Work instruction
Please write out exactly the lines that begin at the line containing "### Option 2: Executable" and run to the end of the records.

Data extracts
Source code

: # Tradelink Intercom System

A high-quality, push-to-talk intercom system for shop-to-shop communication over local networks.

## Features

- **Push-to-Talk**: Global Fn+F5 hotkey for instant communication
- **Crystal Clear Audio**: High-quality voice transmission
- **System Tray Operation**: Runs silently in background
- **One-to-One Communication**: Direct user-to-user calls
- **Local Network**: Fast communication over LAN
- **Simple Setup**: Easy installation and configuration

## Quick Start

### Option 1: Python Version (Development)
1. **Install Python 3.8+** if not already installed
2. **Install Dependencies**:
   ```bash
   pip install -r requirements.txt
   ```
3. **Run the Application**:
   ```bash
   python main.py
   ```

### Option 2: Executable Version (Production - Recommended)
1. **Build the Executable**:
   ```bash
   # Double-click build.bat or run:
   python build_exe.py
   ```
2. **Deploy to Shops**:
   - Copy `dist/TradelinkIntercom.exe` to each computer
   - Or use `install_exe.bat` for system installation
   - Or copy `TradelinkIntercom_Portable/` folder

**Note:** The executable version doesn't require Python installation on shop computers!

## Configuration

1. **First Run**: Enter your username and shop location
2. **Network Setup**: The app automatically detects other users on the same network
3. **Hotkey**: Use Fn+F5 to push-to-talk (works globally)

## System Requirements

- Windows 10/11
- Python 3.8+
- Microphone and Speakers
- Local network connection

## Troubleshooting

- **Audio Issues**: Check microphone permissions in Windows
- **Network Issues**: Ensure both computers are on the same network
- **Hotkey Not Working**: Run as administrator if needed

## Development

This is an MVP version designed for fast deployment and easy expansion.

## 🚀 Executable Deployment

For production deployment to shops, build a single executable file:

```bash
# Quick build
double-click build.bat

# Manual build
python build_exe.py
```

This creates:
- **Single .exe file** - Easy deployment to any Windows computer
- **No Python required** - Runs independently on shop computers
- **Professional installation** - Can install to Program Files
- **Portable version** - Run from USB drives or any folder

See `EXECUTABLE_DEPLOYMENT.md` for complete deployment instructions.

Response area
### Option 2: Executable Version (Production - Recommended)
1. **Build the Executable**:
   ```bash
   # Double-click build.bat or run:
   python build_exe.py
   ```
2. **Deploy to Shops**:
   - Copy `dist/TradelinkIntercom.exe` to each computer
   - Or use `install_exe.bat` for system installation
   - Or copy `TradelinkIntercom_Portable/` folder

**Note:** The executable version doesn't require Python installation on shop computers!

## Configuration

1. **First Run**: Enter your username and shop location
2. **Network Setup**: The app automatically detects other users on the same network
3. **Hotkey**: Use Fn+F5 to push-to-talk (works globally)

## System Requirements

- Windows 10/11
- Python 3.8+
- Microphone and Speakers
- Local network connection

## Troubleshooting

- **Audio Issues**: Check microphone permissions in Windows
- **Network Issues**: Ensure both computers are on the same network
- **Hotkey Not Working**: Run as administrator if needed

## Development

This is an MVP version designed for fast deployment and easy expansion.

## 🚀 Executable Deployment

For production deployment to shops, build a single executable file:

```bash
# Quick build
double-click build.bat

# Manual build
python build_exe.py
```

This creates:
- **Single .exe file** - Easy deployment to any Windows computer
- **No Python required** - Runs independently on shop computers
- **Professional installation** - Can install to Program Files
- **Portable version** - Run from USB drives or any folder

See `EXECUTABLE_DEPLOYMENT.md` for complete deployment instructions.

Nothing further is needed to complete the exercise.